While we’re on the topic of conversion, I’ve also written a simple
html_to_text conversion routine:

def html_to_text(html)
html.gsub!(/<\s*?script[^>]?>.?<\s*?/script\s*?>/m, ‘’) #
remove javascript
html.gsub!(/<[/!]?[^<>]?>/m, ‘’) #
remove html tags
html.gsub!(/([\r\n])[\s]+/m, ‘\1’) #
remove white space
html.gsub!(/&(quot|#34);/m, ‘"’) #
convert symbols
html.gsub!(/&(amp|#38);/m, ‘&’)
html.gsub!(/&(lt|#60);/m, ‘<’)
html.gsub!(/&(gt|#62);/m, ‘>’)
html.gsub!(/&(nbsp|#160);/m, ’ ')
html.gsub!(/&(iexcl|#161);/m, “\161”)
html.gsub!(/&(cent|#162);/m, “\162”)
html.gsub!(/&(pound|#163);/m, “\163”)
html.gsub!(/&(copy|#169);/m, “\169”)
html.gsub!(/&#(\d+);/m) {|s| [$1.to_i].pack(‘c’) }
html.strip!
html
end

Is there a better ruby library for this that tries to preserve
structure more, or should I just stick with this approach?

Thanks,
Carl


#2

On 19-nov-2005, at 18:38, Carl Y. wrote:

I’m writing a rails app that allows an admin to upload files that will
be searched by users. These files may be in text or html format, and
frequently are in different charsets. For uniform presentation, I’d
like to convert everything to UTF8. However, I’m not sure how best to
detect the format the uploaded docs are in. I noticed that the ruby
iconv library needs to know what format you are converting from. Does
anyone have any good ways to detect a document’s charset?
No, there is no such way.

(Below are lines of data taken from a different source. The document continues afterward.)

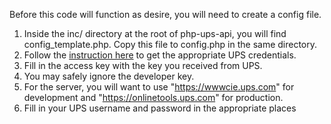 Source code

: Before this code will function as desire, you will need to create a config file.

  1. Inside the inc/ directory at the root of php-ups-api, you will find config\_template.php. Copy this file to config.php in the same directory.
  1. Follow the [instruction here](http://forum.virtuemart.net/index.php?topic=66867.0) to get the appropriate UPS credentials.
  1. Fill in the access key with the key you received from UPS.
  1. You may safely ignore the developer key.
  1. For the server, you will want to use "https://wwwcie.ups.com" for  development and "https://onlinetools.ups.com" for production.
  1. Fill in your UPS username and password in the appropriate places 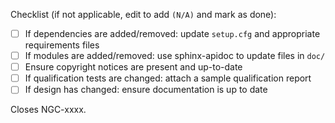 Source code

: <!-- Add a description of your change here -->

Checklist (if not applicable, edit to add `(N/A)` and mark as done):

- [ ] If dependencies are added/removed: update ``setup.cfg`` and appropriate requirements files
- [ ] If modules are added/removed: use sphinx-apidoc to update files in ``doc/``
- [ ] Ensure copyright notices are present and up-to-date
- [ ] If qualification tests are changed: attach a sample qualification report
- [ ] If design has changed: ensure documentation is up to date

Closes NGC-xxxx.
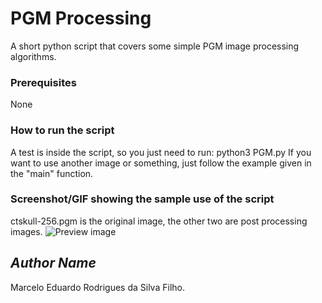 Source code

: # PGM Processing
<!--Remove the below lines and add yours -->
A short python script that covers some simple PGM image processing algorithms.

### Prerequisites
<!--Remove the below lines and add yours -->
None

### How to run the script
<!--Remove the below lines and add yours -->
A test is inside the script, so you just need to run: python3 PGM.py
If you want to use another image or something, just follow the example given in the "main" function.

### Screenshot/GIF showing the sample use of the script
<!--Remove the below lines and add yours -->
ctskull-256.pgm is the original image, the other two are post processing images.
![Preview image](https://github.com/SeaSkyThe/Python_and_the_Web/blob/master/Scripts/Miscellaneous/PGM_Images_Simple_Processing/output_preview.png)

## *Author Name*
<!--Remove the below lines and add yours -->
Marcelo Eduardo Rodrigues da Silva Filho.
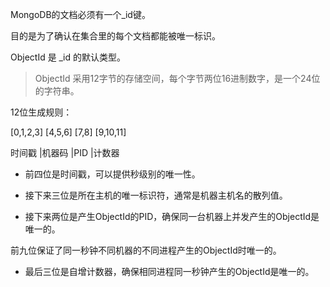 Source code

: MongoDB的文档必须有一个_id键。

目的是为了确认在集合里的每个文档都能被唯一标识。

ObjectId 是 _id 的默认类型。

> ObjectId 采用12字节的存储空间，每个字节两位16进制数字，是一个24位的字符串。

12位生成规则：

[0,1,2,3] [4,5,6] [7,8] [9,10,11]

时间戳    |机器码 |PID  |计数器

* 前四位是时间戳，可以提供秒级别的唯一性。

* 接下来三位是所在主机的唯一标识符，通常是机器主机名的散列值。

* 接下来两位是产生ObjectId的PID，确保同一台机器上并发产生的ObjectId是唯一的。

前九位保证了同一秒钟不同机器的不同进程产生的ObjectId时唯一的。

* 最后三位是自增计数器，确保相同进程同一秒钟产生的ObjectId是唯一的。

This is one of the reasons Unicode has been
designed

  • one of it’s special “perks” is that you can reasonably well detect
    if a document is in Unicode
    ( the probability of the random sequence of bytes matching Unicode is
    very low).

The only thing you can do is to say whether a document IS in
Unicode (you have to know the form though) or not.
After that you need to fallback to a charset that you are most likely
to expect on input.

What I would do if I was you:

  1. In the upload form, make a checkmark that says “This file uses
    Unicode” - people who need to know DO know what it means
  2. By default turn the checkmark on
  3. When the file is uploaded convert it from ISO to Unicode if the
    checkmark was unchecked. If the HTML document contains a charset
    directive,
    decode it according to this directive. You can also use the UTF-8
    sanity regex - if the uploaded document matches it you can save it as
    UTF without conversions.
html.gsub!(/&(quot|\#34);/m, '"')                           #
html.strip!
html

end

Is there a better ruby library for this that tries to preserve
structure more, or should I just stick with this approach?

Look in the tag removal routines in the Rails source. But I think we
currently don’t have such a library - partly because it is unclear
how you can handle HTML specifics (such as tables etc.)

html.gsub!(/&\#(\d+);/m) {|s| [$1.to_i].pack('c') }

So you say that you want your documents to be unicode and you do
this? Strange.


#3

Thanks for the tips. I can’t rely on the uploaded documents having
similar HTML format, so I convert them to plain text files first. As
I understand it, even after converting to plaintext, it would still be
possible to have characters that didn’t get displayed properly because
they used a different charset, so therefore I want to convert to UTF8
after stripping out all HTML tags. Please let me know me if this is
an incorrect assumption.


#4

On 19-nov-2005, at 20:18, Carl Y. wrote:

Thanks for the tips. I can’t rely on the uploaded documents having
similar HTML format, so I convert them to plain text files first. As
I understand it, even after converting to plaintext, it would still be
possible to have characters that didn’t get displayed properly because
they used a different charset, so therefore I want to convert to UTF8
after stripping out all HTML tags. Please let me know me if this is
an incorrect assumption.
Hmm. No this assumption is not correct. FIrst you have to get your
text into a right encoding and then
perform transforms with it.

On 11/19/05, Julian ‘Julik’ Tarkhanov removed_email_address@domain.invalid wrote:

html.gsub!(/&\#(\d+);/m) {|s| [$1.to_i].pack('c') }

What I meant when quoting this fragment is that this kind of
conversion will get you only ASCII
character. You shoudl use UTF pack (“U”) to get all the chars.